Well, my question isn't really about troubleshooting, but if you have the time I'd appreciate the advice. If this is not the approprite venue for this question please say so.
I'm new to VMware/VNXe. Currently replacing some aging hardware (some 10+ years old). Recently purchased a VNXe3100 and built a 3 node VM cluster (ESXi 5). I'm only likely to have about 8-10 VMs all lightly loaded. I haven't put anything critical on it yet (just a print server wehre I can revert back to physical hardware easily if needed).
I have been looking around and couldn't find much in the way of best practices or rules of thumb. ie is one large pool and one large VMFS volume a "bad" think to do?
My setup is:
Two RAID5 sets on the VNXe, one is allocated to an iSCSI server and the other to a shared file server for CIFS shares.
One large data pool for each storage type.
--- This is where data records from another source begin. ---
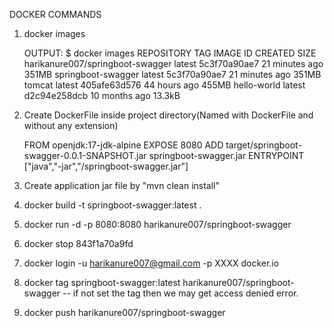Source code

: DOCKER COMMANDS

1. docker images

	OUTPUT:
	$ docker images
	REPOSITORY                         TAG       IMAGE ID       CREATED          SIZE
	harikanure007/springboot-swagger   latest    5c3f70a90ae7   21 minutes ago   351MB
	springboot-swagger                 latest    5c3f70a90ae7   21 minutes ago   351MB
	tomcat                             latest    405afe63d576   44 hours ago     455MB
	hello-world                        latest    d2c94e258dcb   10 months ago    13.3kB

2. Create DockerFile inside project directory(Named with DockerFile and without any extension)
	
	FROM openjdk:17-jdk-alpine
	EXPOSE 8080
	ADD target/springboot-swagger-0.0.1-SNAPSHOT.jar springboot-swagger.jar
	ENTRYPOINT ["java","-jar","/springboot-swagger.jar"]

4. Create application jar file by "mvn clean install"
5. docker build -t springboot-swagger:latest .
6. docker run -d -p 8080:8080 harikanure007/springboot-swagger
7. docker stop 843f1a70a9fd
8. docker login -u harikanure007@gmail.com -p XXXX docker.io
9. docker tag springboot-swagger:latest harikanure007/springboot-swagger   -- if not set the tag then we may get access denied error.
10. docker push harikanure007/springboot-swagger
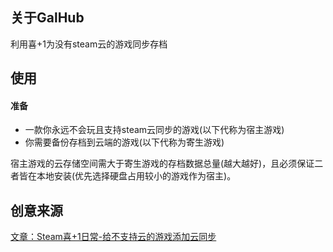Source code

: ## 关于GalHub
利用喜+1为没有steam云的游戏同步存档

## 使用
#### 准备
* 一款你永远不会玩且支持steam云同步的游戏(以下代称为宿主游戏)
* 你需要备份存档到云端的游戏(以下代称为寄生游戏)

宿主游戏的云存储空间需大于寄生游戏的存档数据总量(越大越好)，且必须保证二者皆在本地安装(优先选择硬盘占用较小的游戏作为宿主)。

## 创意来源
[文章：Steam喜+1日常-给不支持云的游戏添加云同步](https://zhuanlan.zhihu.com/p/27983563)
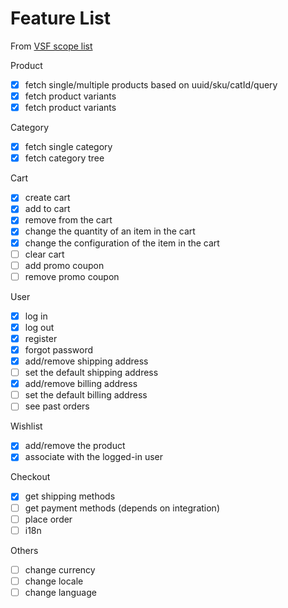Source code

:# Feature List
From  [VSF scope list](https://docs.vuestorefront.io/v2/integrate/integration-guide.html#scope)

Product
- [x] fetch single/multiple products based on uuid/sku/catId/query
- [x] fetch product variants
- [x] fetch product variants

Category
- [x] fetch single category
- [x] fetch category tree

Cart

- [x] create cart
- [x] add to cart
- [x] remove from the cart
- [x] change the quantity of an item in the cart
- [x] change the configuration of the item in the cart
- [ ] clear cart
- [ ] add promo coupon
- [ ] remove promo coupon

User

- [x] log in
- [x] log out
- [x] register
- [x] forgot password
- [x] add/remove shipping address
- [ ] set the default shipping address
- [x] add/remove billing address
- [ ] set the default billing address
- [ ] see past orders

Wishlist

- [x] add/remove the product
- [x] associate with the logged-in user

Checkout
- [x] get shipping methods
- [ ] get payment methods (depends on integration)
- [ ] place order
- [ ] i18n

Others
- [ ] change currency
- [ ] change locale
- [ ] change language
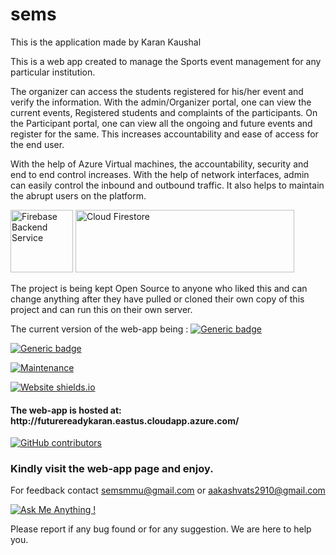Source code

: # sems
This is the application made by Karan Kaushal

This is a web app created to manage the Sports event management for any particular institution.

The organizer can access the students registered for his/her event and verify the information. With the admin/Organizer portal, one can view the current events, Registered students and complaints of the participants. On the Participant portal, one can view all the ongoing and future events and register for the same.  This increases accountability and ease of access for the end user.


With the help of Azure Virtual machines, the accountability, security and end to end control increases. With the help of network interfaces, admin can easily control the inbound and outbound traffic. It also helps to maintain the abrupt users on the platform. 



<img src="https://cdn4.iconfinder.com/data/icons/google-i-o-2016/512/google_firebase-512.png" alt="Firebase Backend Service" width="100" height="100"> <img src="https://miro.medium.com/fit/c/1838/551/1*nV3wzxQFRxz54OVZbOG2SQ.png" alt="Cloud Firestore" width="350" height="100">

The project is being kept Open Source to anyone who liked this and can change anything after they have pulled or cloned their own copy of this project and can run this on their own server.

The current version of the web-app being : [![Generic badge](https://img.shields.io/badge/Version-1.1.0-Green.svg)](https://shields.io/)

[![Generic badge](https://img.shields.io/badge/Build%20Stage-Alpha-Yellow.svg)](https://shields.io/)

[![Maintenance](https://img.shields.io/badge/Maintained%3F-yes-green.svg)](https://GitHub.com/Naereen/StrapDown.js/graphs/commit-activity)

[![Website shields.io](https://img.shields.io/website-up-down-green-red/http/shields.io.svg)](http://shields.io/)

<h4>
The web-app is hosted at: http://futurereadykaran.eastus.cloudapp.azure.com/
  
  </h4>

[![GitHub contributors](https://img.shields.io/github/contributors/Naereen/StrapDown.js.svg)](https://github.com/aakashvats2910/sems/graphs/contributors/)

<h3>Kindly visit the web-app page and enjoy.</h3>

For feedback contact semsmmu@gmail.com or aakashvats2910@gmail.com

[![Ask Me Anything !](https://img.shields.io/badge/Ask%20me-anything-1abc9c.svg)](https://GitHub.com/Naereen/ama)

Please report if any bug found or for any suggestion. We are here to help you.
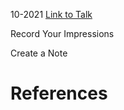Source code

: 

10-2021
[Link to Talk](https://www.churchofjesuschrist.org/study/general-conference/2021/10/sunday-afternoon-session?lang=eng)

Record Your Impressions

Create a Note

# References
I do not have snapshots enabled on the storage pool used for the iSCSI server. The recommended snapshot space of 235% seemed like a large amount of storage to give up for what I saw as little gain. Correct me if I'm wrong here, but when would one really be likely to recover a snapshot no a VMFS volume? I would think I'd be much better off with snapshots on the VMware side so I could roll back an individual VM rather than the entire VMFS volume.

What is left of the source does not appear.